Equations of Tangent and Normal to the Parabola

The equations of tangent and normal to the parabola {y^2} = 4ax at the point \left( {{x_1},{y_1}} \right) are {y_1}y = 2a\left( {x + {x_1}} \right) and {y_1}x + 2ay - 2a{y_1} - {x_1}{y_1} = 0 respectively.

Consider that the standard equation of a parabola with vertex at origin \left( {0,0} \right) can be written as

{y^2} = 4ax\,\,\,{\text{ - - - }}\left( {\text{i}} \right)

Since the point \left( {{x_1},{y_1}} \right) lies on the given parabola, it must satisfy equation (i). So we have

{y_1}^2 = 4a{x_1}\,\,\,{\text{ - - - }}\left( {{\text{ii}}} \right)

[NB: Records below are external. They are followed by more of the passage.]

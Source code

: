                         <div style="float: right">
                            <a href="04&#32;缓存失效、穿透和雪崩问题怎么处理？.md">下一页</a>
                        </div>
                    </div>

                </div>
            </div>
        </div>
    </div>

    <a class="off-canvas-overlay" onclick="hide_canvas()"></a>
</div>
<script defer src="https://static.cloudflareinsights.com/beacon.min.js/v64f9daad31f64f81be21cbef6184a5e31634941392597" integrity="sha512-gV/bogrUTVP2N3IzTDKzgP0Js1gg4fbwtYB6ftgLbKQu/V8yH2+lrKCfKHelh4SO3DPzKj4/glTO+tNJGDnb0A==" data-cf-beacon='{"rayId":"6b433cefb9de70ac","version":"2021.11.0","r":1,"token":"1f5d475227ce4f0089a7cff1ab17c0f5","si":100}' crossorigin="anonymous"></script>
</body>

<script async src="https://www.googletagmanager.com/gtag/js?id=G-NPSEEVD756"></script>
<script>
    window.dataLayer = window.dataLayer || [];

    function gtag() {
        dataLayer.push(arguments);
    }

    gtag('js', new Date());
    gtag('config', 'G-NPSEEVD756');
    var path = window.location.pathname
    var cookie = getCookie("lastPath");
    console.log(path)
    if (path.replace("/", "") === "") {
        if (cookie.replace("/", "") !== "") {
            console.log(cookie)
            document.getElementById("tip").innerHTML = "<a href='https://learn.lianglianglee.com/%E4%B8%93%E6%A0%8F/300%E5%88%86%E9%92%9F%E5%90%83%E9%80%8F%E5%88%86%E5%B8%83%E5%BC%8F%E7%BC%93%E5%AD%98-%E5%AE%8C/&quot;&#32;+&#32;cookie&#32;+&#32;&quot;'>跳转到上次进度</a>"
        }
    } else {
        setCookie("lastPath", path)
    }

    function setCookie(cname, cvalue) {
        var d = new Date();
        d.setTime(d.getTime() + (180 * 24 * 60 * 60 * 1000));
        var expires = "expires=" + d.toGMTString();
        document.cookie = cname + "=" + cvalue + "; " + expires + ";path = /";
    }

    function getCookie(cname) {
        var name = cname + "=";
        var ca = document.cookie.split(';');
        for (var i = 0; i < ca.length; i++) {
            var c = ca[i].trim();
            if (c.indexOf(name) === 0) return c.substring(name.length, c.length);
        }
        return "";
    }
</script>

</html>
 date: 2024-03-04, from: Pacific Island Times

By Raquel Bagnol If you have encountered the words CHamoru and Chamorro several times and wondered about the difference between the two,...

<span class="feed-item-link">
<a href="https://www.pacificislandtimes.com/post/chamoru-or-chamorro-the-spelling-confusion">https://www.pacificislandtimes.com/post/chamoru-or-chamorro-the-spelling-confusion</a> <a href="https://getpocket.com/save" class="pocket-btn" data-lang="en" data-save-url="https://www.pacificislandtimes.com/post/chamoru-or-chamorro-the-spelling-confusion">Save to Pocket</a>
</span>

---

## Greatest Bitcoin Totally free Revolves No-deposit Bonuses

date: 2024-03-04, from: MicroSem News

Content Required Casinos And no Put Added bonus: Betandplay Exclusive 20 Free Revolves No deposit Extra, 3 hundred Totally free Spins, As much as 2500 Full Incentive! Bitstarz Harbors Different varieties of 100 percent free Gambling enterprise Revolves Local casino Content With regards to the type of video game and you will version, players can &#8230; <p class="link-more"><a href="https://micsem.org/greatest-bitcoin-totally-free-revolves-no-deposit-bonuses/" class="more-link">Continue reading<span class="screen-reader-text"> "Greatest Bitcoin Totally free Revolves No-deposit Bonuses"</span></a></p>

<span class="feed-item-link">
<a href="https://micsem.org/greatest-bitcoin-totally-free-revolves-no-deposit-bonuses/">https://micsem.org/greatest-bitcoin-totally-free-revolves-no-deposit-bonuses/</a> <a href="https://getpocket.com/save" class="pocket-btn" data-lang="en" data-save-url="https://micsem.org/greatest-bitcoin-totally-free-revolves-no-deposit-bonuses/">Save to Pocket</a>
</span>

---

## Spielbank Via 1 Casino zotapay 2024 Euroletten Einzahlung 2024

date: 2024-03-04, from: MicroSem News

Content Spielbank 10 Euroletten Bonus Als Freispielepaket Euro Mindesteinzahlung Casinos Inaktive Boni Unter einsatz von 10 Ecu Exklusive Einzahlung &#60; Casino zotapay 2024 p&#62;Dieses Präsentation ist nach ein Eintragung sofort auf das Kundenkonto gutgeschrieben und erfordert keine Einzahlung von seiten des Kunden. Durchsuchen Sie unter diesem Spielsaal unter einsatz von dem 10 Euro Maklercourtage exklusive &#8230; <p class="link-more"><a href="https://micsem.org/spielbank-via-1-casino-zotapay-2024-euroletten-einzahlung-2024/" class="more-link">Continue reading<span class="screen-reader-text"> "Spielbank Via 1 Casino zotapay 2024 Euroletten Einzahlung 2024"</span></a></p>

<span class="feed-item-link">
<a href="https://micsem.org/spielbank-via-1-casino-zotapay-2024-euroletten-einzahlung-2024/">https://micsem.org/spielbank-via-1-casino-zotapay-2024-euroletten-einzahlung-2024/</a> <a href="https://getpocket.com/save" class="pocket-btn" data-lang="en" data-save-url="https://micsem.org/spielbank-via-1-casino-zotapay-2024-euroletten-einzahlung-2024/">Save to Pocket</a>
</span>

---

Now differentiating equation (i) on both sides with respect to x, we have

2y\frac{{dy}}{{dx}} = 4a \Rightarrow \frac{{dy}}{{dx}} = \frac{{2a}}{y}

If m represents the slope of the tangent at the given point \left( {{x_1},{y_1}} \right), then

m = {\frac{{dy}}{{dx}}_{\left( {{x_1},{y_1}} \right)}} = \frac{{2a}}{{{y_1}}}

The equation of the tangent at the given point \left( {{x_1},{y_1}} \right) is

\begin{gathered} y - {y_1} = \frac{{2a}}{{{y_1}}}\left( {x - {x_1}} \right) \\ \Rightarrow {y_1}y - {y_1}^2 = 2ax - 2a{x_1} \\ \Rightarrow {y_1}y - 4a{x_1} = 2ax - 2a{x_1} \\ \Rightarrow {y_1}y = 2ax + 2a{x_1} \\ \Rightarrow \boxed{{y_1}y = 2a\left( {x + {x_1}} \right)} \\ \end{gathered}

This is the equation of the tangent to the given parabola at \left( {{x_1},{y_1}} \right).

The slope of normal at \left( {{x_1},{y_1}} \right) is  - \frac{1}{m} = - \frac{{{y_1}}}{{2a}}

The equation of normal at the point \left( {{x_1},{y_1}} \right) is y - {y_1} = - \frac{{{y_1}}}{{2a}}\left( {x - {x_1}} \right)

\begin{gathered} \Rightarrow 2ay - 2a{y_1} = - {y_1}x + {x_1}{y_1} \\ \Rightarrow \boxed{{y_1}x + 2ay - 2a{y_1} - {x_1}{y_1} = 0} \\ \end{gathered}

This is the equation of normal to the given parabola at \left( {{x_1},{y_1}} \right).